About
Simply Classical is a full infancy-through-high-school classical curriculum authored by Cheryl Swope, M.Ed., and published by Memoria Press. Swope is a Lutheran classical educator and author of the Curriculum Resource Guide for Classical Lutheran Education; her work is endorsed by the Consortium for Classical Lutheran Education and used in confessional Lutheran homeschool and school settings. Simply Classical was originally developed for children with special needs, including the twins Swope adopted and homeschooled through high school, but is also used by typical learners who benefit from a slower, more repetitive classical sequence. Packages include phonics, copybooks, arithmetic, literature, Bible, and grammar. The companion book Simply Classical: A Beautiful Education for Any Child explains the underlying methodology.
The Every Homeschool rubric review
Our deep read on Simply Classical Curriculum
Simply Classical is Memoria Press's adaptation of classical Christian education for students with significant learning differences, a curriculum built around the conviction that the great books and the trivium belong to every child, paced and scaffolded for the one in front of you.

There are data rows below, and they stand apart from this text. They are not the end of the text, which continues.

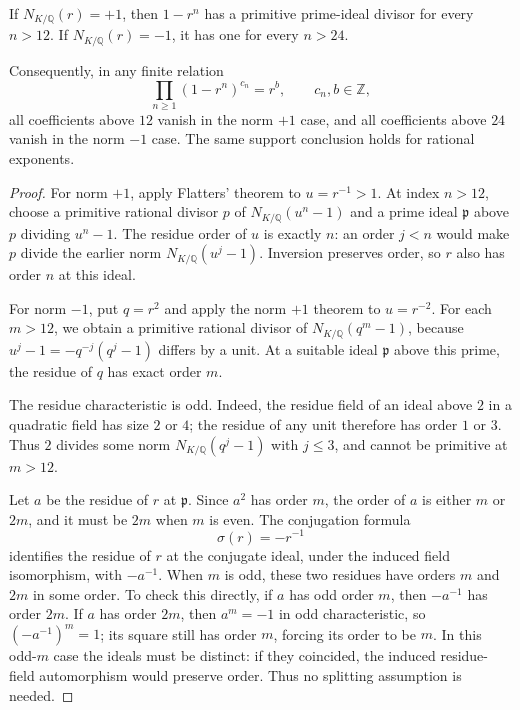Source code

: \begin{theorem}
\label{golden:thm:quadratic-cutoff}
If $N_{K/\mathbb Q}(r)=+1$, then $1-r^n$ has a primitive prime-ideal
divisor for every $n>12$.  If $N_{K/\mathbb Q}(r)=-1$, it has one
for every $n>24$.

Consequently, in any finite relation
\begin{equation}
 \prod_{n\ge1}(1-r^n)^{c_n}=r^b,
 \qquad c_n,b\in\mathbb Z,
 \label{golden:eq:general-seed}
\end{equation}
all coefficients above $12$ vanish in the norm $+1$ case, and all
coefficients above $24$ vanish in the norm $-1$ case.
The same support conclusion holds for rational exponents.
\end{theorem}

\begin{proof}
For norm $+1$, apply Flatters' theorem to $u=r^{-1}>1$.
At index $n>12$, choose a primitive rational divisor $p$ of
$N_{K/\mathbb Q}(u^n-1)$ and a prime ideal $\mathfrak p$ above $p$
dividing $u^n-1$.  The residue order of $u$ is exactly $n$: an order
$j<n$ would make $p$ divide the earlier norm
$N_{K/\mathbb Q}(u^j-1)$.  Inversion preserves order, so $r$ also
has order $n$ at this ideal.

For norm $-1$, put $q=r^2$ and apply the norm $+1$ theorem to
$u=r^{-2}$.  For each $m>12$, we obtain a primitive rational divisor
of $N_{K/\mathbb Q}(q^m-1)$, because
$u^j-1=-q^{-j}(q^j-1)$ differs by a unit.  At a suitable ideal
$\mathfrak p$ above this prime, the residue of $q$ has exact order
$m$.

The residue characteristic is odd.  Indeed, the residue field of an
ideal above $2$ in a quadratic field has size $2$ or $4$; the residue
of any unit therefore has order $1$ or $3$.  Thus $2$ divides some
norm $N_{K/\mathbb Q}(q^j-1)$ with $j\le3$, and cannot be
primitive at $m>12$.

Let $a$ be the residue of $r$ at $\mathfrak p$.  Since $a^2$ has
order $m$, the order of $a$ is either $m$ or $2m$, and it must be
$2m$ when $m$ is even.  The conjugation formula
\begin{equation}
 \sigma(r)=-r^{-1}
 \label{golden:eq:normminus-conjugation}
\end{equation}
identifies the residue of $r$ at the conjugate ideal, under the
induced field isomorphism, with $-a^{-1}$.  When $m$ is odd, these
two residues have orders $m$ and $2m$ in some order.  To check this
directly, if $a$ has odd order $m$, then $-a^{-1}$ has order $2m$.
If $a$ has order $2m$, then $a^m=-1$ in odd characteristic, so
$(-a^{-1})^m=1$; its square still has order $m$, forcing its order
to be $m$.
In this odd-$m$ case the ideals must be distinct: if they coincided,
the induced residue-field automorphism would preserve order.  Thus
no splitting assumption is needed.


\end{proof}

Last updated: 2026-04-24 · Every Homeschool Editorial Team
At a glance
| Method | Classical / literature-based |
| Worldview | Christian-Lutheran (confessional Lutheran author; CCLE-endorsed; ecumenically usable across traditional Christian lines) |
| Grades | Readiness Levels A-C (ages 2-5), Levels 1-12 (elementary through high school) |
| Formats | Print, workbook |
| Cost tier | Standard |
| Parent intensity | 5 |
| ESA-common | Yes |
| Accredited | No (publisher is not accredited; Memoria Press Online Academy is separately available) |
| Established | 2013, when author Cheryl Swope's program joined Memoria Press |
| Website | memoriapress.com |
Our scoreboard (1-5)
| Criterion | Score | One-line reason |
|---|---|---|
| Academic rigor | 4 | Classical content at a deliberate pace; the ceiling is real, not reduced |
| Ease of teaching | 3 | Daily lesson plans are detailed; parent presentation is required and often intensive |
| Content quality | 5 | The curriculum manuals and reading selections are among the strongest in classical Christian publishing |
| Flexibility | 3 | Levels progress by readiness rather than age; within a level, the sequence is tight |
| Value for money | 4 | Level sets are priced in the mid-hundreds; the special-needs scaffolding is included |
| Worldview scope | 3 | Confessionally Lutheran author; the materials are usable across Catholic, Orthodox, and broadly Protestant families |
| Visual/design | 4 | Clean Memoria Press house style, warm colors, readable layouts, traditional illustrations |
| Support resources | 4 | Cheryl Swope's companion book and active Memoria Press community; Online Academy available for some courses |
Who the publisher is
Simply Classical is authored by Cheryl Swope, M.Ed., a Lutheran classical educator who holds a master's degree in special education with lifetime K-12 state certifications in learning disabilities and behavior disorders. Swope adopted twins with significant special needs and homeschooled them through high school using classical methods, and that experience is the direct origin of the Simply Classical program. Her companion book, Simply Classical: A Beautiful Education for Any Child, now in its second edition, is the theoretical spine of the curriculum and is used in classical-education teacher training programs.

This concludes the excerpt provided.